Facebook friendships don’t have any real costs. It is far easier than being a real friend. Of course, Facebook friendships can (and sometimes do) become more substantial relationships. However, it is my experience that the friends who will pick you up at the airport, cover your back, or rush to your rescue were that way without Facebook.
So if on the scale of friendship, Facebook friends are lighter weight, what does it matter if you lose a few friends or are rejected by some? If you have several hundred Facebook friends, who cares if one or two drop out or choose not to join your team?
Intellectually, that makes sense. However, if an old college classmate refuses my friendship, it makes me rethink our years together. If a friend disappears from my list, I wonder if I did something to offend. If a family member fails to approve my friendship request, I worry about our real world relationship.
If Facebook friendships are superficial, how light do they have to be before they are meaningless? While many people will not accept a friendship request from a stranger, many accept the request as long as there is some modicum of connection. My policy is I accept any request from anyone I know, even distantly, in the real world. See my post on bring a friend. However, if the connection is thin, I may start the person on limited profile so I can find out how my acquaintance behaves on Facebook. It costs me nothing to be accept the friendship, especially when my acceptance can be qualified. So why do I perseverate when sending a friendship request?
Because rejection hurts just like it did in the junior high lunchroom. Why did that person unfriend me but is still friends with our common friends? What did I do to offend that person? Why is that person friends with me in the real world but not on Facebook? What’s wrong with me?
I use a browser extension that monitors my Facebook friendship list. When I am unfriended or my friendship request is denied or, more passive aggressively, merely ignored, I feel like I did when I was the last one chosen for the team or told I couldn’t sit at a lunch table.

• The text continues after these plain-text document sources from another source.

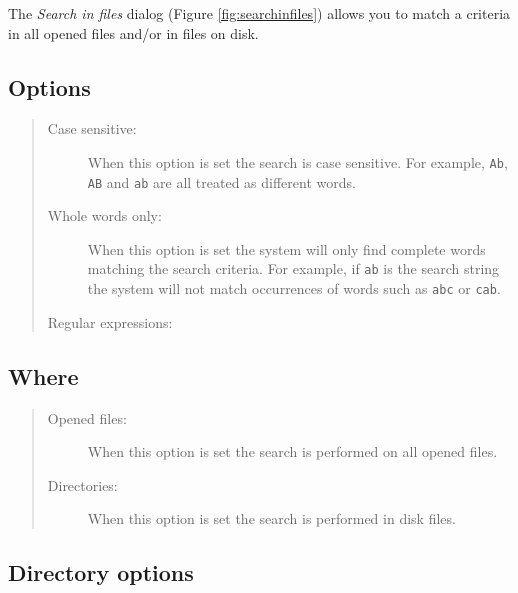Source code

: The \textit{Search in files} dialog
(Figure \ref{fig:searchinfiles})
allows you to match a criteria in all opened files and/or in files on disk.


\subsection{Options}

\begin{quote}
  \begin{footnotesize}
    \begin{description}
      \item[Case sensitive:]
        When this option is set the search is case sensitive.
        For example, \texttt{Ab}, \texttt{AB} and \texttt{ab}
        are all treated as different words.
      \item[Whole words only:]
        When this option is set the system will only find complete
        words matching the search criteria. For example, if
        \texttt{ab} is the search string the system will not match
        occurrences of words such as \texttt{abc} or \texttt{cab}.
      \item[Regular expressions:]
    \end{description}
  \end{footnotesize}
\end{quote}


\subsection{Where}

\begin{quote}
  \begin{footnotesize}
    \begin{description}
      \item[Opened files:]
        When this option is set the search is performed on all opened files.
      \item[Directories:]
        When this option is set the search is performed in disk files.
    \end{description}
  \end{footnotesize}
\end{quote}


\subsection{Directory options}

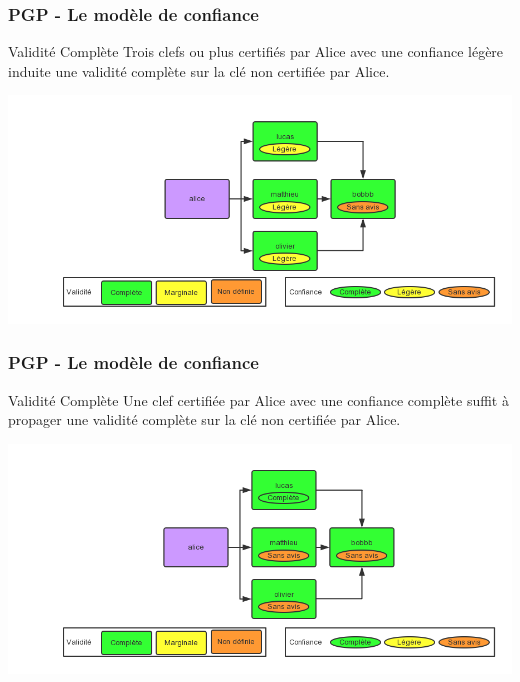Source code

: \begin{frame}
  \frametitle{\color{white}PGP - Le modèle de confiance}
    \begin{block}{Validité Complète}
      Trois clefs ou plus certifiés par Alice avec une confiance légère
      induite une validité complète sur la clé non certifiée par Alice.
    \end{block}
    \includegraphics[scale=0.3]{tdcdemoComplete1.png}
\end{frame}
\begin{frame}
  \frametitle{\color{white}PGP - Le modèle de confiance}
    \begin{block}{Validité Complète}
      Une clef certifiée par Alice avec une confiance complète
      suffit à propager une validité complète sur la clé non certifiée par Alice.
    \end{block}
    \includegraphics[scale=0.3]{tdcdemoComplete2.png}
\end{frame}

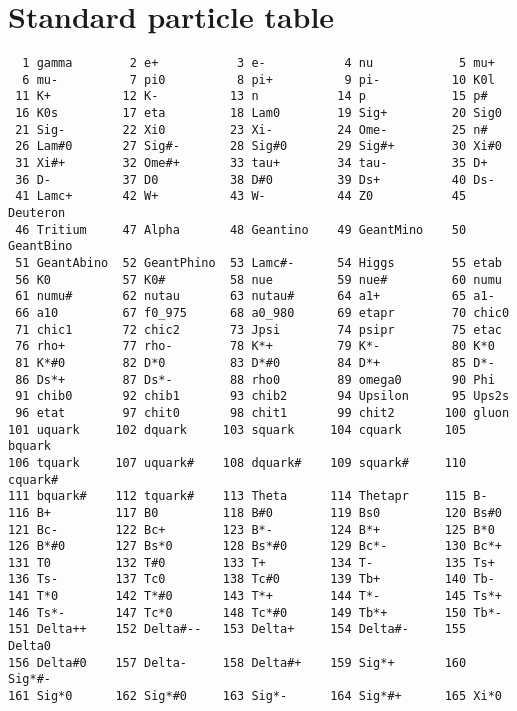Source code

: \chapter{\label{sec-STP}Standard particle table}
\par
\begin{verbatim}
  1 gamma        2 e+           3 e-           4 nu            5 mu+
  6 mu-          7 pi0          8 pi+          9 pi-          10 K0l
 11 K+          12 K-          13 n           14 p            15 p#
 16 K0s         17 eta         18 Lam0        19 Sig+         20 Sig0
 21 Sig-        22 Xi0         23 Xi-         24 Ome-         25 n#
 26 Lam#0       27 Sig#-       28 Sig#0       29 Sig#+        30 Xi#0
 31 Xi#+        32 Ome#+       33 tau+        34 tau-         35 D+
 36 D-          37 D0          38 D#0         39 Ds+          40 Ds-
 41 Lamc+       42 W+          43 W-          44 Z0           45 Deuteron
 46 Tritium     47 Alpha       48 Geantino    49 GeantMino    50 GeantBino
 51 GeantAbino  52 GeantPhino  53 Lamc#-      54 Higgs        55 etab
 56 K0          57 K0#         58 nue         59 nue#         60 numu
 61 numu#       62 nutau       63 nutau#      64 a1+          65 a1-
 66 a10         67 f0_975      68 a0_980      69 etapr        70 chic0
 71 chic1       72 chic2       73 Jpsi        74 psipr        75 etac
 76 rho+        77 rho-        78 K*+         79 K*-          80 K*0
 81 K*#0        82 D*0         83 D*#0        84 D*+          85 D*-
 86 Ds*+        87 Ds*-        88 rho0        89 omega0       90 Phi
 91 chib0       92 chib1       93 chib2       94 Upsilon      95 Ups2s
 96 etat        97 chit0       98 chit1       99 chit2       100 gluon
101 uquark     102 dquark     103 squark     104 cquark      105 bquark
106 tquark     107 uquark#    108 dquark#    109 squark#     110 cquark#
111 bquark#    112 tquark#    113 Theta      114 Thetapr     115 B-
116 B+         117 B0         118 B#0        119 Bs0         120 Bs#0
121 Bc-        122 Bc+        123 B*-        124 B*+         125 B*0
126 B*#0       127 Bs*0       128 Bs*#0      129 Bc*-        130 Bc*+
131 T0         132 T#0        133 T+         134 T-          135 Ts+
136 Ts-        137 Tc0        138 Tc#0       139 Tb+         140 Tb-
141 T*0        142 T*#0       143 T*+        144 T*-         145 Ts*+
146 Ts*-       147 Tc*0       148 Tc*#0      149 Tb*+        150 Tb*-
151 Delta++    152 Delta#--   153 Delta+     154 Delta#-     155 Delta0
156 Delta#0    157 Delta-     158 Delta#+    159 Sig*+       160 Sig*#-
161 Sig*0      162 Sig*#0     163 Sig*-      164 Sig*#+      165 Xi*0

\end{verbatim}
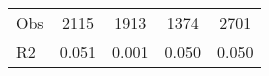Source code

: \begin{tabular}{l*{4}{c}}
\hline                                                                                                                                                                                                                                            
 Obs                   &               2115               &       1913                       &       1374                &              2701                                               \\ 
 R2                    &                      0.051              &              0.001                      &              0.050               &                     0.050                                              \\ 
\hline \end{tabular}                                                                                                                                                                                                              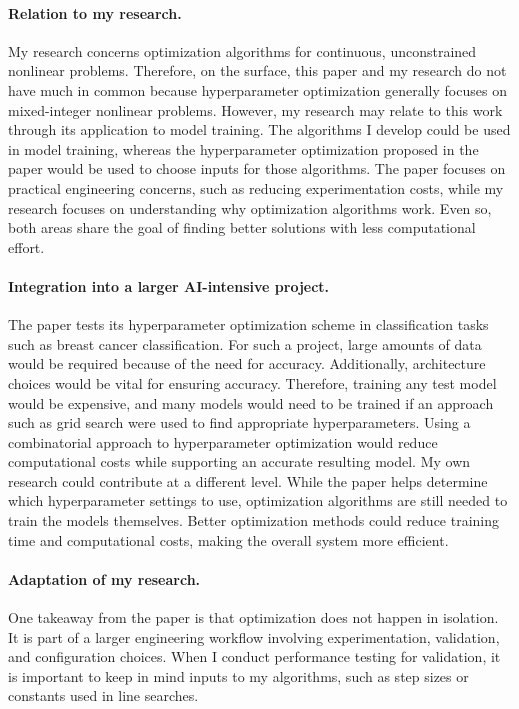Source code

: \documentclass[12pt]{article}
\begin{document}
\paragraph{Relation to my research.} My research concerns optimization algorithms for continuous, unconstrained nonlinear problems. Therefore, on the surface, this paper and my research do not have much in common because hyperparameter optimization generally focuses on mixed-integer nonlinear problems. However, my research may relate to this work through its application to model training. The algorithms I develop could be used in model training, whereas the hyperparameter optimization proposed in the paper would be used to choose inputs for those algorithms.
The paper focuses on practical engineering concerns, such as reducing experimentation costs, while my research focuses on understanding why optimization algorithms work. Even so, both areas share the goal of finding better solutions with less computational effort.
\paragraph{Integration into a larger AI-intensive project.} The paper tests its hyperparameter optimization scheme in classification tasks such as breast cancer classification. For such a project, large amounts of data would be required because of the need for accuracy. Additionally, architecture choices would be vital for ensuring accuracy. Therefore, training any test model would be expensive, and many models would need to be trained if an approach such as grid search were used to find appropriate hyperparameters. Using a combinatorial approach to hyperparameter optimization would reduce computational costs while supporting an accurate resulting model.
My own research could contribute at a different level. While the paper helps determine which hyperparameter settings to use, optimization algorithms are still needed to train the models themselves. Better optimization methods could reduce training time and computational costs, making the overall system more efficient.
\paragraph{Adaptation of my research.} One takeaway from the paper is that optimization does not happen in isolation. It is part of a larger engineering workflow involving experimentation, validation, and configuration choices. When I conduct performance testing for validation, it is important to keep in mind inputs to my algorithms, such as step sizes or constants used in line searches.
\end{document}
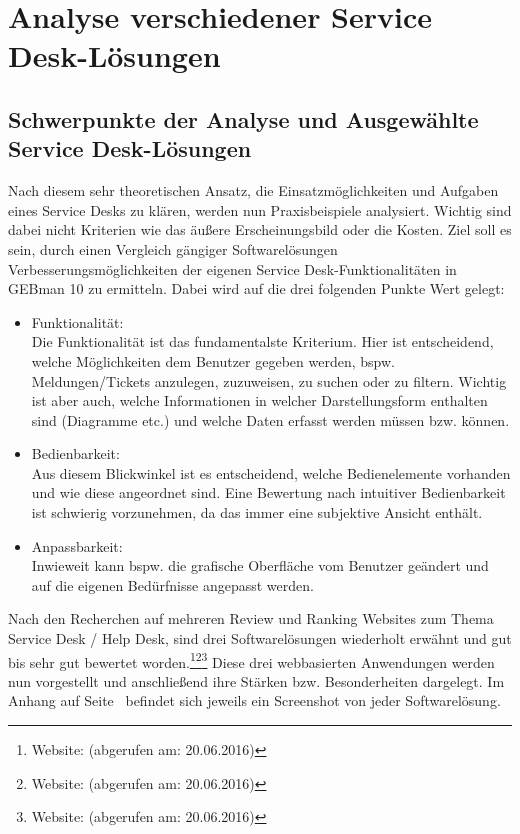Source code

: \section{Analyse verschiedener Service Desk-Lösungen}

\subsection{Schwerpunkte der Analyse und Ausgewählte Service Desk-Lösungen}

\noindent
Nach diesem sehr theoretischen Ansatz, die Einsatzmöglichkeiten und Aufgaben eines Service Desks zu klären, werden nun Praxisbeispiele analysiert. Wichtig sind dabei nicht Kriterien wie das äußere Erscheinungsbild oder die Kosten. Ziel soll es sein, durch einen Vergleich gängiger Softwarelösungen Verbesserungsmöglichkeiten der eigenen Service Desk-Funktionalitäten in GEBman 10 zu ermitteln. Dabei wird auf die drei folgenden Punkte Wert gelegt:

\begin{itemize}
\item Funktionalität:\\
		Die Funktionalität ist das fundamentalste Kriterium. Hier ist entscheidend, welche 			
		Möglichkeiten dem Benutzer gegeben werden, bspw. Meldungen/Tickets anzulegen, zuzuweisen, 
		zu suchen oder zu filtern. Wichtig ist aber auch, welche Informationen in welcher 
		Darstellungsform enthalten sind (Diagramme etc.) und welche Daten erfasst werden müssen 
		bzw. können.\\
		 
\item Bedienbarkeit:\\
		Aus diesem Blickwinkel ist es entscheidend, welche Bedienelemente vorhanden und wie diese angeordnet sind. Eine	
		Bewertung nach intuitiver Bedienbarkeit ist schwierig vorzunehmen, da das immer eine
		subjektive Ansicht enthält.\\
		
\item Anpassbarkeit:\\
		Inwieweit kann bspw. die grafische Oberfläche vom Benutzer geändert und auf die 
		eigenen Bedürfnisse angepasst werden.\\		
\end{itemize}


\noindent
Nach den Recherchen auf mehreren Review und Ranking Websites zum Thema Service Desk / Help Desk, sind drei Softwarelösungen wiederholt erwähnt und gut bis sehr gut bewertet worden.\footnote{Website: \citeauthor{Ranking1} (abgerufen am: 20.06.2016)}\footnote{Website: \citeauthor{Ranking2} (abgerufen am: 20.06.2016)}\footnote{Website: \citeauthor{Ranking3} (abgerufen am: 20.06.2016)} Diese drei webbasierten Anwendungen werden nun vorgestellt und anschließend ihre Stärken bzw. Besonderheiten dargelegt. Im Anhang auf Seite~\pageref{Anhang3_1} befindet sich jeweils ein Screenshot von jeder Softwarelösung.

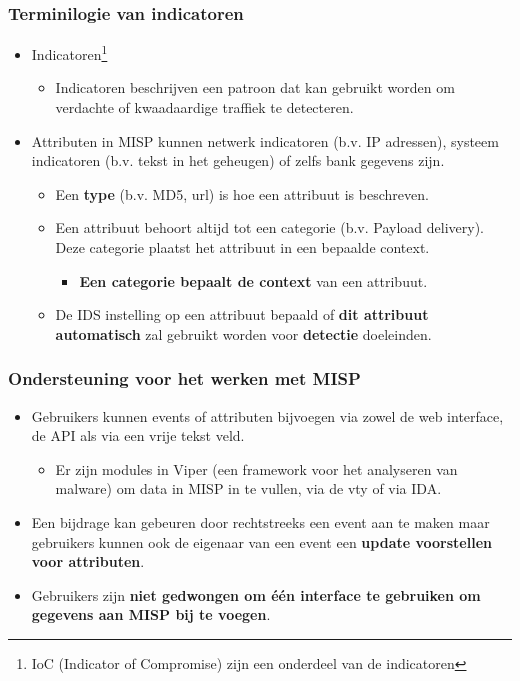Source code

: \begin{frame}
        \frametitle{Terminilogie van indicatoren}
        \begin{itemize}
                \item Indicatoren\footnote{IoC (Indicator of Compromise) zijn een onderdeel van de indicatoren}
                        \begin{itemize}
                                \item Indicatoren beschrijven een patroon dat kan gebruikt worden om verdachte of kwaadaardige traffiek te detecteren.
                        \end{itemize}
                \item Attributen in MISP kunnen netwerk indicatoren (b.v. IP adressen), systeem indicatoren (b.v. tekst in het geheugen) of zelfs bank gegevens zijn.
                \begin{itemize}
                        \item Een {\bf type} (b.v. MD5, url) is hoe een attribuut is beschreven.
                \end{itemize}
                \begin{itemize}
                \item Een attribuut behoort altijd tot een categorie (b.v. Payload delivery). Deze categorie plaatst het attribuut in een bepaalde context.
                        \begin{itemize}
                                \item {\bf Een categorie bepaalt de context } van een attribuut.
                        \end{itemize}
                \item De IDS instelling op een attribuut bepaald of {\bf dit attribuut automatisch} zal gebruikt worden voor {\bf detectie} doeleinden.
                \end{itemize}
        \end{itemize}
\end{frame}

\begin{frame}
        \frametitle{Ondersteuning voor het werken met MISP}
        \begin{itemize}
            \item Gebruikers kunnen events of attributen bijvoegen via zowel de web interface, de API als via een vrije tekst veld.
                \begin{itemize}
                        \item Er zijn modules in Viper (een framework voor het analyseren van malware) om data in MISP in te vullen, via de vty of via IDA.
                \end{itemize}
        \item Een bijdrage kan gebeuren door rechtstreeks een event aan te maken maar gebruikers kunnen ook de eigenaar van een event een {\bf update voorstellen voor attributen}.
            \item Gebruikers zijn {\bf niet gedwongen om één interface te gebruiken om gegevens aan MISP bij te voegen}.
        \end{itemize}
\end{frame}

Is it better not to know? Should I turn off my browser extension and shut my eyes? I might feel better (until that person shows up on my feed). Is it possible that those who have unfriended me or refused to be my friends think that I don’t know?
I have come to the conclusion that our approach to Facebook friendship is a mini-mirror of our approach to relationships in general. I love hearing from my former students and, when one of them thinks I have done wrong, I want to make amends. I like seeing pictures of my family and, when one of them is angry with me, I want to work it out. I have never found that burying my head did anything but give me a mouth full of sand.
So I have landed on the policy that I do not unfriend. I may limit access or remove postings from my newsfeed. Likewise, if there is even a modicum of real world connection, I accept the friendship request. While it take only a click to be mean, I can certainly afford to be nice.
Update: Eric Zorn has a recent column on this subject. He suggests that people’s behavior would change if they knew that their former friends were aware of the unfriending. He also notes that he would care about these unfriendings.